Experiment Number Two: Radical Self Love

To this end, I have dusted off some of my old handy dandy coaching tools that I have collected over the years. Just after 10 morning rituals, I’m already feeling a shift. But just to knock it up a notch – especially to repair the damage done to my relationship with my tummy (my tummy that I love because it allows me to hula hoop, process food for energy, walk upright, etc), I bought an info-product to learn Samba. The main lesson is literally called, “Thirty Days to Shake Your Booty.” Well, I’ve done it once, at least the first 15 minute section on macro movements.

Who knew Samba was really a combination of belly dancing and hoop dance?

According to the instructor (who I came across on the recommendation of Jenna LaFlamme, my pleasure guru), dancing is one way to get from stress to pleasure. It’s a way to love your body as it is, to appreciate your body despite its limitations, and to turn your body into a fat burning machine that will not only help you look better, but also younger, and more energized. Sounds pretty good, right? Sort of.

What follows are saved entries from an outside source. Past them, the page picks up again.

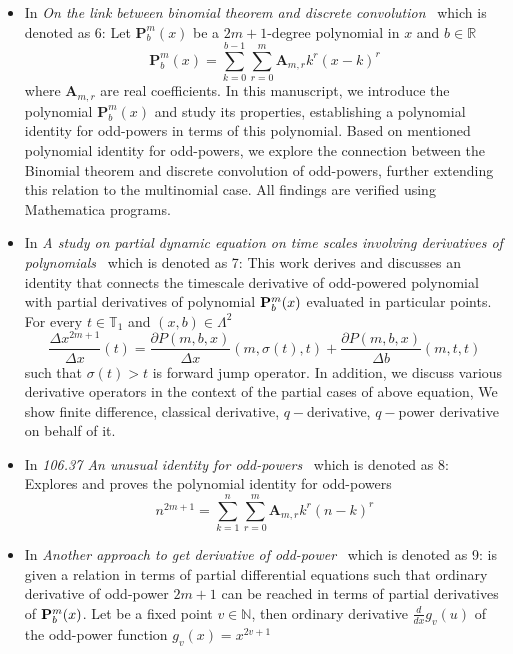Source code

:\begin{itemize}
    \item In \textit{On the link between binomial theorem and discrete convolution}~\cite{kolosov2016link}
    which is denoted as 6:
    Let $\mathbf{P}^{m}_{b}(x)$ be a $2m+1$-degree polynomial in $x$ and $b \in \mathbb{R}$
    \[
        \mathbf{P}^{m}_{b}(x) = \sum_{k=0}^{b-1} \sum_{r=0}^{m} \mathbf{A}_{m,r} k^r (x-k)^r
    \]
    where $\mathbf{A}_{m,r}$ are real coefficients.
    In this manuscript, we introduce the polynomial $\mathbf{P}^{m}_{b}(x)$ and study its properties,
    establishing a polynomial identity for odd-powers in terms of this polynomial.
    Based on mentioned polynomial identity for odd-powers,
    we explore the connection between the Binomial theorem and discrete convolution of odd-powers,
    further extending this relation to the multinomial case.
    All findings are verified using Mathematica programs.
    \item In \textit{A study on partial dynamic equation on time scales involving derivatives
    of polynomials}~\cite{kolosov2016study} which is denoted as 7:
    This work derives and discusses an identity that connects the timescale derivative of odd-powered polynomial
    with partial derivatives of polynomial ${\mathbf{P}}\sp{m} \sb{b}(x)$ evaluated in particular points.
    For every $t\in\mathbb{T}_1$ and $(x,b) \in \Lambda^2$
    \[
        \frac{\Delta x^{2m+1}}{\Delta x}(t) =
        \frac{\partial P(m,b,x)}{\Delta x} (m, \sigma(t), t) +
        \frac{\partial P(m,b,x)}{\Delta b} (m, t, t)
    \]
    such that $\sigma(t) > t$ is forward jump operator.
    In addition, we discuss various derivative operators in the context of the partial cases of above equation,
    We show finite difference, classical derivative, $q-$derivative, $q-$power derivative on behalf of it.
    \item In \textit{106.37 An unusual identity for odd-powers}~\cite{kolosov2022106} which is denoted as 8:
    Explores and proves the polynomial identity for odd-powers
    \[
        n^{2m+1} = \sum_{k=1}^{n} \sum_{r=0}^{m} \mathbf{A}_{m,r} k^r (n-k)^r
    \]
    \item In \textit{Another approach to get derivative of odd-power}~\cite{kolosov2023another} which is denoted as 9:
    is given a relation in terms of partial differential equations such that
    ordinary derivative of odd-power $2m+1$ can be reached in terms of partial derivatives of ${\mathbf{P}}\sp{m} \sb{b}(x)$.
    Let be a fixed point $v\in \mathbb{N}$, then ordinary derivative $\frac{d}{dx} g_v (u)$ of the odd-power function $g_v(x) = x^{2v + 1}$

\end{itemize}
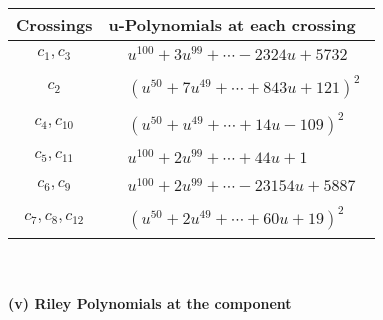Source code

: \documentclass[1p]{elsarticle_modified}
\theoremstyle{definition}
\begin{document}
\begin{tabular}{m{50pt}|m{274pt}}
Crossings & \hspace{64pt}u-Polynomials at each crossing \\
\hline $$\begin{aligned}c_{1},c_{3}\end{aligned}$$&$\begin{aligned}
&u^{100}+3 u^{99}+\cdots-2324 u+5732
\end{aligned}$\\
\hline $$\begin{aligned}c_{2}\end{aligned}$$&$\begin{aligned}
&(u^{50}+7 u^{49}+\cdots+843 u+121)^{2}
\end{aligned}$\\
\hline $$\begin{aligned}c_{4},c_{10}\end{aligned}$$&$\begin{aligned}
&(u^{50}+u^{49}+\cdots+14 u-109)^{2}
\end{aligned}$\\
\hline $$\begin{aligned}c_{5},c_{11}\end{aligned}$$&$\begin{aligned}
&u^{100}+2 u^{99}+\cdots+44 u+1
\end{aligned}$\\
\hline $$\begin{aligned}c_{6},c_{9}\end{aligned}$$&$\begin{aligned}
&u^{100}+2 u^{99}+\cdots-23154 u+5887
\end{aligned}$\\
\hline $$\begin{aligned}c_{7},c_{8},c_{12}\end{aligned}$$&$\begin{aligned}
&(u^{50}+2 u^{49}+\cdots+60 u+19)^{2}
\end{aligned}$\\
\hline
\end{tabular}\\~\\
\newpage\renewcommand{\arraystretch}{1}
\flushleft \textbf{(v) Riley Polynomials at the component}\newline \\
\end{document}
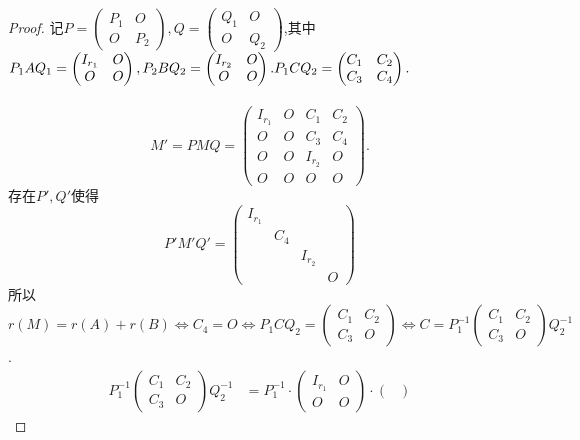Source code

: \documentclass[11pt]{ctexart}
\theoremstyle{definition}
\numberwithin{equation}{section}
\begin{document}
\begin{proof}
    记$P=\begin{pmatrix}
        P_1&O\\O&P_2
    \end{pmatrix},Q=\begin{pmatrix}
        Q_1&O\\O&Q_2
    \end{pmatrix}$,其中$P_1AQ_1=\begin{pmatrix}
        I_{r_1}&O\\O&O
    \end{pmatrix},P_2BQ_2=\begin{pmatrix}
        I_{r_2}&O\\O&O
    \end{pmatrix}.\\P_1CQ_2=\begin{pmatrix}
        C_1&C_2\\C_3&C_4
    \end{pmatrix}.$\\\
    $$M'=PMQ=\begin{pmatrix}
        I_{r_1}&O&C_1&C_2\\O&O&C_3&C_4\\O&O&I_{r_2}&O\\O&O&O&O
    \end{pmatrix}.$$
    存在$P',Q'$使得$$P'M'Q'=\begin{pmatrix}
        I_{r_1}&&&\\ &C_4&&\\ && I_{r_2}&\\ &&&O
    \end{pmatrix}$$
    所以$r(M)=r(A)+r(B)\Leftrightarrow C_4=O\Leftrightarrow P_1CQ_2=\begin{pmatrix}
        C_1&C_2\\C_3&O
    \end{pmatrix}\Leftrightarrow C=P_1^{-1}\begin{pmatrix}
        C_1&C_2\\C_3&O
    \end{pmatrix}Q^{-1}_2$.
    \begin{align*}
        P_1^{-1}\begin{pmatrix}
            C_1&C_2\\C_3&O
        \end{pmatrix}Q^{-1}_2&=P_1^{-1}\cdot \begin{pmatrix}
        I_{r_1}&O\\O&O
        \end{pmatrix} \cdot \begin{pmatrix}

\end{pmatrix}
\end{align*}
\end{proof}
\end{document}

Normally I find dancing stressful, but I am going into this with an open mind. So far so good, because even though I didn’t “get it” right out of the gate, I still had fun. And I can tell after just 15 minutes, I’ll be feeling this in the morning. The class also came with a beautifully laid out 27ish page ebook with daily rituals to practice self love that will catapult us into “body joy.” I haven’t digested all of the material yet, but once I do….

So here I am, starting over yet again – but with a shorter turn around time than ever, for which I am grateful. Speaking of, one of the samba instructor’s recommendations is to start a daily gratitude list stating ten things for which you are grateful, five of which must involve your body. This is one of those things that I have read about over and over and never done (that and creating a vision board!) But, for the sake of experimentation and of getting tuned, in tapped in, and turned on as quickly as possible, here it goes:

Day 1:

1. I am grateful for Michael J, because he is
2. I am grateful for my hands, which allow me to communicate my thoughts to the world
3. I am grateful for my feet, which allow me to move easily from one location to another
4. I am grateful for my lungs, which allow me to breathe and to connect viscerally with my environment
5. I am grateful for my bad knee, because it reminds me to be mindful with my body
6. I am grateful for my hair, because I’m vain and it keeps me warm
7. I am grateful for my family, for raising me
8. I am grateful that I have access to clean water, good food, and clean air
9. I am grateful that I am resilient
10. I am grateful for the time that I have to work on things that I love, including myself.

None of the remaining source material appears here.